И на двоих одна душа | страница 9
– Отдай мне свой голос, – просто сказал Мрак. – И осенью сваты Возгаря придут за тобой.
Так просто?
Мирина чуть не расхохоталась в полный голос от счастья и облегчения. Она думала, что Мрак возьмет ее – прямо здесь, не удосужившись перенести на кровать. Будет вновь и вновь вколачивать ее в пол, пока она не сотрет себе лопатки в кровь и пока ее измученное лоно не примет его семя. И ее девственная кровь навсегда впечатается позорными пятнами в древесину. А голос… что такое голос? Да ничто, пустой звук. Пусть он заберет ее голос. Пусть она никогда больше не сможет петь. Это все ничто по сравнению с желанием быть женой Возгаря.
– Бери, – просто сказала Мирина.
Хотела добавить еще что-то, но вдруг осознала, что не в силах.
Рот немо разевался, но ни звука больше не выходило из горла. Лишь какой-то сиплый невнятный клекот.
А Мрак вдруг резко привлек девушку к себе и поцеловал.
Губы Мирины словно обожгло. Она отчаянно взмахнула руками, силясь, но не смея оттолкнуть колдуна. Впрочем, почти сразу он отстранился. С усмешкой провел рукой по своему лицу. И глазами показал Мирине на дверь.
Она подхватила сарафан и выбежала прочь. Натягивала его впопыхах, уже в сенях. Крадучись, выглянула во двор. Убедилась, что никто не видел ее, и лишь после этого рванула прочь.
Бежала долго, пока в левом подреберье не поселилась нудная колющая боль.
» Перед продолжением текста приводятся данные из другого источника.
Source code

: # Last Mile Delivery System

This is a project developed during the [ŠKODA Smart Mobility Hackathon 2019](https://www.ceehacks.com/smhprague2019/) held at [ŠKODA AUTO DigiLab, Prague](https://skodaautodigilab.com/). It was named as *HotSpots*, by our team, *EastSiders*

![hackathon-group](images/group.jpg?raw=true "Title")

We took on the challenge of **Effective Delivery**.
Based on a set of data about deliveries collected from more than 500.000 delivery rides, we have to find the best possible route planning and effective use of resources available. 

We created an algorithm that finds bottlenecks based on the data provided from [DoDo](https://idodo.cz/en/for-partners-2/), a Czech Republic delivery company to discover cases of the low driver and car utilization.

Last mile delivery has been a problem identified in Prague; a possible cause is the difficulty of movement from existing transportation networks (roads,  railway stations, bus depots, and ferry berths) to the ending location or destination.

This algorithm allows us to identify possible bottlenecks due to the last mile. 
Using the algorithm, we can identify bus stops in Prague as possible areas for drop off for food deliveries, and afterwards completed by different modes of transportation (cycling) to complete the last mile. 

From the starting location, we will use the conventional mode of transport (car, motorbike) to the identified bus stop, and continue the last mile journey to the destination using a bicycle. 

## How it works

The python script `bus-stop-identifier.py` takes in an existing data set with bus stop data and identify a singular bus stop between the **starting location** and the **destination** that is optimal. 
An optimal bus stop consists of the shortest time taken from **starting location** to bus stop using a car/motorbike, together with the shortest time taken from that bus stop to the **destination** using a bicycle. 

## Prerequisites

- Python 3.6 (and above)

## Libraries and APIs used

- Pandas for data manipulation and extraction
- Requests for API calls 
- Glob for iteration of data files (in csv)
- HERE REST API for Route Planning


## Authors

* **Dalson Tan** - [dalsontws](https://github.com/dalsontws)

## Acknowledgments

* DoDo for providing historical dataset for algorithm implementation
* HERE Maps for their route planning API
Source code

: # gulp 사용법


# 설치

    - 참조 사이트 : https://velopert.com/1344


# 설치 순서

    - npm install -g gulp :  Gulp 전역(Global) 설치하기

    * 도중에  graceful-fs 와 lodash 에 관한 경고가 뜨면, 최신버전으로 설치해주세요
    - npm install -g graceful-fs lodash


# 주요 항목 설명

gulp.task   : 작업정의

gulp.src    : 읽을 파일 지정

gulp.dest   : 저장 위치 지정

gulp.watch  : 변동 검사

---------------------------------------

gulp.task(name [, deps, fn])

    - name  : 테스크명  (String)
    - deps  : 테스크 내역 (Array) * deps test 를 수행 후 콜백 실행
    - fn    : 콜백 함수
Но даже тогда не сбавила шага, пока, наконец, не укрылась за таким хлипким и ненадежным забором родительского двора.
Здесь все было как обычно. Только Дарина, всегда веселая и смешливая, неожиданно поразила Мирину бледностью.
– Нездоровится что-то, – тихо сказала она сестре, поймав ее вопросительный взгляд. – Наверное, на солнце перебегала.
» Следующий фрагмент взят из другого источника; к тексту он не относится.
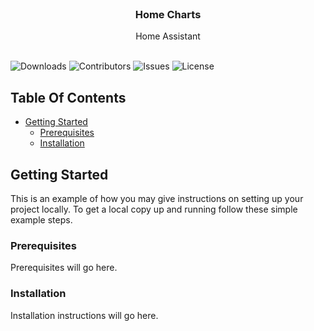 # <br/>
<p align="center">
  <h3 align="center">Home Charts</h3>

  <p align="center">
    Home Assistant
    <br/>
    <br/>
  </p>
</p>

![Downloads](https://img.shields.io/github/downloads/scottdotau/home-charts/total) ![Contributors](https://img.shields.io/github/contributors/scottdotau/home-charts?color=dark-green) ![Issues](https://img.shields.io/github/issues/scottdotau/home-charts) ![License](https://img.shields.io/github/license/scottdotau/home-charts) 

## Table Of Contents

* [Getting Started](#getting-started)
  * [Prerequisites](#prerequisites)
  * [Installation](#installation)

## Getting Started

This is an example of how you may give instructions on setting up your project locally.
To get a local copy up and running follow these simple example steps.

### Prerequisites

Prerequisites will go here.

### Installation
Installation instructions will go here.
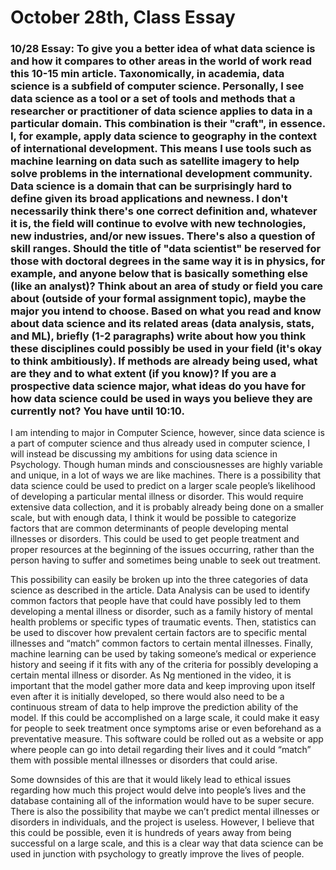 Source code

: # October 28th, Class Essay

### 10/28 Essay: To give you a better idea of what data science is and how it compares to other areas in the world of work read this 10-15 min article. Taxonomically, in academia, data science is a subfield of computer science. Personally, I see data science as a tool or a set of tools and methods that a researcher or practitioner of data science applies to data in a particular domain.  This combination is their "craft", in essence. I, for example, apply data science to geography in the context of international development. This means I use tools such as machine learning on data such as satellite imagery to help solve problems in the international development community. Data science is a domain that can be surprisingly hard to define given its broad applications and newness. I don't necessarily think there's one correct definition and, whatever it is, the field will continue to evolve with new technologies, new industries, and/or new issues. There's also a question of skill ranges. Should the title of "data scientist" be reserved for those with doctoral degrees in the same way it is in physics, for example, and anyone below that is basically something else (like an analyst)? Think about an area of study or field you care about (outside of your formal assignment topic), maybe the major you intend to choose. Based on what you read and know about data science and its related areas (data analysis, stats, and ML), briefly (1-2 paragraphs) write about how you think these disciplines could possibly be used in your field (it's okay to think ambitiously). If methods are already being used, what are they and to what extent (if you know)? If you are a prospective data science major, what ideas do you have for how data science could be used in ways you believe they are currently not? You have until 10:10.

I am intending to major in Computer Science, however, since data science is a part of computer science and thus already used in computer science, I will instead be discussing my ambitions for using data science in Psychology. Though human minds and consciousnesses are highly variable and unique, in a lot of ways we are like machines. There is a possibility that data science could be used to predict on a larger scale people’s likelihood of developing a particular mental illness or disorder. This would require extensive data collection, and it is probably already being done on a smaller scale, but with enough data, I think it would be possible to categorize factors that are common determinants of people developing mental illnesses or disorders. This could be used to get people treatment and proper resources at the beginning of the issues occurring, rather than the person having to suffer and sometimes being unable to seek out treatment.

This possibility can easily be broken up into the three categories of data science as described in the article. Data Analysis can be used to identify common factors that people have that could have possibly led to them developing a mental illness or disorder, such as a family history of mental health problems or specific types of traumatic events. Then, statistics can be used to discover how prevalent certain factors are to specific mental illnesses and “match” common factors to certain mental illnesses. Finally, machine learning can be used by taking someone’s medical or experience history and seeing if it fits with any of the criteria for possibly developing a certain mental illness or disorder. As Ng mentioned in the video, it is important that the model gather more data and keep improving upon itself even after it is initially developed, so there would also need to be a continuous stream of data to help improve the prediction ability of the model. If this could be accomplished on a large scale, it could make it easy for people to seek treatment once symptoms arise or even beforehand as a preventative measure. This software could be rolled out as a website or app where people can go into detail regarding their lives and it could “match” them with possible mental illnesses or disorders that could arise.

Some downsides of this are that it would likely lead to ethical issues regarding how much this project would delve into people’s lives and the database containing all of the information would have to be super secure. There is also the possibility that maybe we can’t predict mental illnesses or disorders in individuals, and the project is useless. However, I believe that this could be possible, even it is hundreds of years away from being successful on a large scale, and this is a clear way that data science can be used in junction with psychology to greatly improve the lives of people.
И свернулась клубочком прямо на крыльце дома, не обращая внимания на суетящуюся вокруг детвору.
Позже, вечером, отец перенес Дарину в постель. Та даже не пыталась вставать. Лежала и смотрела перед собой ничего не выражающим взглядом. Яркие зеленые глаза помутнели, напоминая оттенком болотную тину. Щеки ввалились, скулы заострились так, что грозились проткнуть посеревшую кожу, на губах запеклись черные корочки жара.
Мирина не подходила к мечущейся в беспамятстве сестре. Она видела, как мать хлопочет около нее, бесконечно меняя холодные примочки на раскаленном лбу, как отец, хмурый и непривычно молчаливый, меряет шагами комнату. Даже младшие сегодня не шумели и не ссорились, будто понимали, что происходит что-то страшное и непонятное.